PS-TTD cells exhibit altered TFIIH-DDX1 interaction and impaired R-loop processing. (A) Immunoblot analysis with antibodies raised against various TFIIH subunits (XPB and p62 of the core-TFIIH, XPD, CDK7, and CycH of the CAK), DDX1, NONO, SFPQ, and the RPB1 subunit of Pol II in 1% triton-soluble (sol) and chromatin-enriched (chr) fractions of MRC5, TTD2GL, and XP102LO cells before (Input) and after immunoprecipitation with anti-CDK7 antibodies. The amount of co-immunoprecipitated DDX1, NONO, or SFPQ proteins was normalized to the amount of immunoprecipitated CDK7 (right panel). Bars indicate standard errors (*P < .05; **P < .01; ***P< .001; Student’s t-test). (B) Immunoblot analysis with antibodies raised against various TFIIH subunits (XPB and p62 of the core-TFIIH, XPD, CDK7, and CycH of the CAK), DDX1, NONO, SFPQ, and the RPB1 subunit of Pol II in 1% triton-soluble (sol) and chromatin-enriched (chr) fractions of control (C3PV), TTD23PV, and XP26VI primary dermal fibroblasts before (Input) and after immunoprecipitation (IP) with anti-CDK7 or IgG antibodies. The amount of co-immunoprecipitated DDX1, NONO, and SFPQ was normalized to the amount of immunoprecipitated CDK7. The graph (right panel) also includes data collected from the samples shown in Supplementary Fig. S8. Bars indicate standard errors (**P < .01; Student’s t-test). (C) DRIP analysis with the S9.6 antibody at the β-actin locus (ACTB) of primary dermal fibroblasts from PS-TTD with pathogenic variants in ERCC2/XPD (TTD8PV, TTD12PV, and TTD23PV) or in ERCC3/XPB (TTD6VI), from XP with pathogenic variants in ERCC2/XPD (XP15PV and XP49PV), or healthy individuals (CTR, C3PV, and C5PV).
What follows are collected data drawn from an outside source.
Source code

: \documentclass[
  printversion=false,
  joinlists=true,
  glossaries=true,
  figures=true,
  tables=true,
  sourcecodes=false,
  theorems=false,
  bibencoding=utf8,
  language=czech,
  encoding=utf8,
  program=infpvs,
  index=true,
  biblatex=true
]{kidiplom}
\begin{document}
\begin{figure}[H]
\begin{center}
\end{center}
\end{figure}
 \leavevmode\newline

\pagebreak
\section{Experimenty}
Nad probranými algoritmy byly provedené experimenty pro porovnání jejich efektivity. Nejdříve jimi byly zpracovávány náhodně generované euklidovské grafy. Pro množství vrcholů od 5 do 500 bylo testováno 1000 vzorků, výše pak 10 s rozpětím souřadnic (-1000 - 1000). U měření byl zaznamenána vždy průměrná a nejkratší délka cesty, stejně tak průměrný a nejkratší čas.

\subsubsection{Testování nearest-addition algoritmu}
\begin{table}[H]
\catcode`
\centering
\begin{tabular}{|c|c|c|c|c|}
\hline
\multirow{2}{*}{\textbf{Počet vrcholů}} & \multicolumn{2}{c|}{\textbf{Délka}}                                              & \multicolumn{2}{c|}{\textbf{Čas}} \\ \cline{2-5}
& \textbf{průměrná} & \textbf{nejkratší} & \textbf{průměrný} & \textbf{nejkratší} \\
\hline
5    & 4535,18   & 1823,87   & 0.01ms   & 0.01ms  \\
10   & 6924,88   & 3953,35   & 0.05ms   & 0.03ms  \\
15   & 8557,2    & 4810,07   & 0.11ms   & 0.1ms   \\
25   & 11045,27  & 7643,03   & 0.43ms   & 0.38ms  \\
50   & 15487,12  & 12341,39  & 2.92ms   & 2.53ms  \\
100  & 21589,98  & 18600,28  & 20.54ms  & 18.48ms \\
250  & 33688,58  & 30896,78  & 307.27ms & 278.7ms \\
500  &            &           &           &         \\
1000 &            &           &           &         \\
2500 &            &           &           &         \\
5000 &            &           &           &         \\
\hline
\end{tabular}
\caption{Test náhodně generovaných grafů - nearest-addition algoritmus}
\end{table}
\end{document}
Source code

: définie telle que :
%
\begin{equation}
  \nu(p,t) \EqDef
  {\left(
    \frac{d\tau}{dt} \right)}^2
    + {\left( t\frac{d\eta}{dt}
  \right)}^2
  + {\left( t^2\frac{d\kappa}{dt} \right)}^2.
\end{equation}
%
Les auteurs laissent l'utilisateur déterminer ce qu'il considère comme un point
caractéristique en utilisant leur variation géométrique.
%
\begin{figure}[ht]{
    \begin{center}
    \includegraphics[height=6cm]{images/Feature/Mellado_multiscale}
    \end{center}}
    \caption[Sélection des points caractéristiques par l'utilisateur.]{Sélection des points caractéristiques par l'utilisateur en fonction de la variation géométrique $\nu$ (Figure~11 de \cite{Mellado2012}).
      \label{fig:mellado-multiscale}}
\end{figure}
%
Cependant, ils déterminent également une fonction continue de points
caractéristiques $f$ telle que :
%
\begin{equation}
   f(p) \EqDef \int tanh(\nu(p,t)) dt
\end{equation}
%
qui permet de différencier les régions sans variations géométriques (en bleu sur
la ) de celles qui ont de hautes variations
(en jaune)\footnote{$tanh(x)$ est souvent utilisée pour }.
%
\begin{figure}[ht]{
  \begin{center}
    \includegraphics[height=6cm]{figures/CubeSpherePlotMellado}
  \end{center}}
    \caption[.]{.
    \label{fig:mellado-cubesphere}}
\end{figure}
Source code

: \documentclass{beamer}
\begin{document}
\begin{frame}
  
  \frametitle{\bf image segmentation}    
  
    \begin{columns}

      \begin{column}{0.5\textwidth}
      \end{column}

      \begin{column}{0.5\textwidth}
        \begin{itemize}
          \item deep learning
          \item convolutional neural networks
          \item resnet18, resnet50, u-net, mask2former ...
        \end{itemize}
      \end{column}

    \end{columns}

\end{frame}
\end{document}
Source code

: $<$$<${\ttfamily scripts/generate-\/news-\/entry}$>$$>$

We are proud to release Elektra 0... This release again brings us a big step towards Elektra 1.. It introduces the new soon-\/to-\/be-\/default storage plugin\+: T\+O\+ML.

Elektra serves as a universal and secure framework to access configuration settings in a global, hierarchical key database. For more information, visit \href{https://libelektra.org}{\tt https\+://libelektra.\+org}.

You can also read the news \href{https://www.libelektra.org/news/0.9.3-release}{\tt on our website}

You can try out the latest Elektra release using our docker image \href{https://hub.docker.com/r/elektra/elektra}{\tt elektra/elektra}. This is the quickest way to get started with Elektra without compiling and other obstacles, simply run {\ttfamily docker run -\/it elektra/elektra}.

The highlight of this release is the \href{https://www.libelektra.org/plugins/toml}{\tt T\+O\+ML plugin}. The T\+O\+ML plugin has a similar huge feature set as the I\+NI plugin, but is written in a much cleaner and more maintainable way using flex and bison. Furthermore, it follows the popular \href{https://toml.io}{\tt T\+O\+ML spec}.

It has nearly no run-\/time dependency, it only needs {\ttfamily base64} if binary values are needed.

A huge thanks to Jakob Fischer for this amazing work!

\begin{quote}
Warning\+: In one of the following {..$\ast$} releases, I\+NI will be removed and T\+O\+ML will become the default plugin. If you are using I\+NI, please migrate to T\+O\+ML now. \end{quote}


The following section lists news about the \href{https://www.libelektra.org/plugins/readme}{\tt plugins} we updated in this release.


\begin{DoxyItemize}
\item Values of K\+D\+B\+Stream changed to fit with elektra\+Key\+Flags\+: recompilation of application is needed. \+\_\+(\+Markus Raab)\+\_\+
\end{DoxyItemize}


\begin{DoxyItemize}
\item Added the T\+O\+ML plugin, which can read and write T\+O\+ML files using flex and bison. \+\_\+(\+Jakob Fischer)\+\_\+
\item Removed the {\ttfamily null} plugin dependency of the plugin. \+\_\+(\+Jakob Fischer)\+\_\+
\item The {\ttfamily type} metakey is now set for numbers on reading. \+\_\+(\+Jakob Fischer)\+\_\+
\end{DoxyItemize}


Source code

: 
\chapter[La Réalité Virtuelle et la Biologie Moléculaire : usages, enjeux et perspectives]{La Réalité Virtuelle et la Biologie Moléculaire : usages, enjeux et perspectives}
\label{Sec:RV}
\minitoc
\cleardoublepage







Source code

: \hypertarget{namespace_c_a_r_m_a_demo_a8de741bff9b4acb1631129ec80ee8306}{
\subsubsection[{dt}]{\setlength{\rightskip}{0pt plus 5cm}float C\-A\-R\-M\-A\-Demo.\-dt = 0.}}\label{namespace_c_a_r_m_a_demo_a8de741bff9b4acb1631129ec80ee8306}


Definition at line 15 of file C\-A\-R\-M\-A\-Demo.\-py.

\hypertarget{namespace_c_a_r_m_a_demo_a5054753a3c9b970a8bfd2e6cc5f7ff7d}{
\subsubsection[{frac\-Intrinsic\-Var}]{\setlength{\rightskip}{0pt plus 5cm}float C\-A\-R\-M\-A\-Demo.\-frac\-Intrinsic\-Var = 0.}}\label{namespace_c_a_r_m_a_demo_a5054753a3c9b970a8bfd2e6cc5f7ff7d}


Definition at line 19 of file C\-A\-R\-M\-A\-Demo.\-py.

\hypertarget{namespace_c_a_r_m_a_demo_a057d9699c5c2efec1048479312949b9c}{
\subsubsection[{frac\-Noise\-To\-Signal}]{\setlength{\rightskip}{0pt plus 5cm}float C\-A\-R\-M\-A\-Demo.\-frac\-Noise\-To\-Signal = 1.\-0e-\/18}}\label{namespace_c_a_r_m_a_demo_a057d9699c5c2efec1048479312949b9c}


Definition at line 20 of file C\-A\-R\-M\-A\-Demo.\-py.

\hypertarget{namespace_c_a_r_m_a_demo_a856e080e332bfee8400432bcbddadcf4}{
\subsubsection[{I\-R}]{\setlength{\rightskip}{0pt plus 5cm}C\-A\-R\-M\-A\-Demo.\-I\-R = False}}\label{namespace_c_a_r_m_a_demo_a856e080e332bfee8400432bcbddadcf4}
The amount of RNA/DNA hybrids at the a, b, c, d, and e positions of the ACTB locus was evaluated by real-time PCR. When applied, the RNase H1 treatment is indicated. Data are expressed as fold enrichment over the input. The values are the mean of at least two independent experiments. Bars indicate standard errors (*P < .05, **P< .01, ***P< .001; Student’s t-test).

Figure 8.

TFIIH-dependent R-loop accumulation contributes to PS-TTD transcription deregulation (A) Global RNA synthesis by in vivo labelling with 5-ethynyluridine (EU) and EU-click reaction (red staining) in C5PV and TTD7PV fibroblasts transfected for 48 h with the plasmid expressing RNase H1^GFP (green staining) or the empty vector. Nuclei were counterstained with DAPI (blue staining). The diagram (top right) reports the intensity of the EU nuclear fluorescent signal measured by ImageJ in cells from two independent experiments (shown in green and blue colours). The mean value and standard errors of each experiment are indicated (**P < .01; Student’s t-test). (B) Kernel density plot comparing the gene length distribution of the 610 TTD-specific down-regulated transcripts by RNA-seq analysis (log₂FC < −1 and False Discovery Rate-adjusted P < .05) with that of the reference list containing 37 990 transcripts that include the protein-coding genes, lncRNAs, pseudogenes, and TEC (polyA EST to be Experimentally Confirmed). The gene length is plotted in logarithmic scale (x-axis) versus the density of observations at each length (y-axis). P: Welch’s two-sample t-test.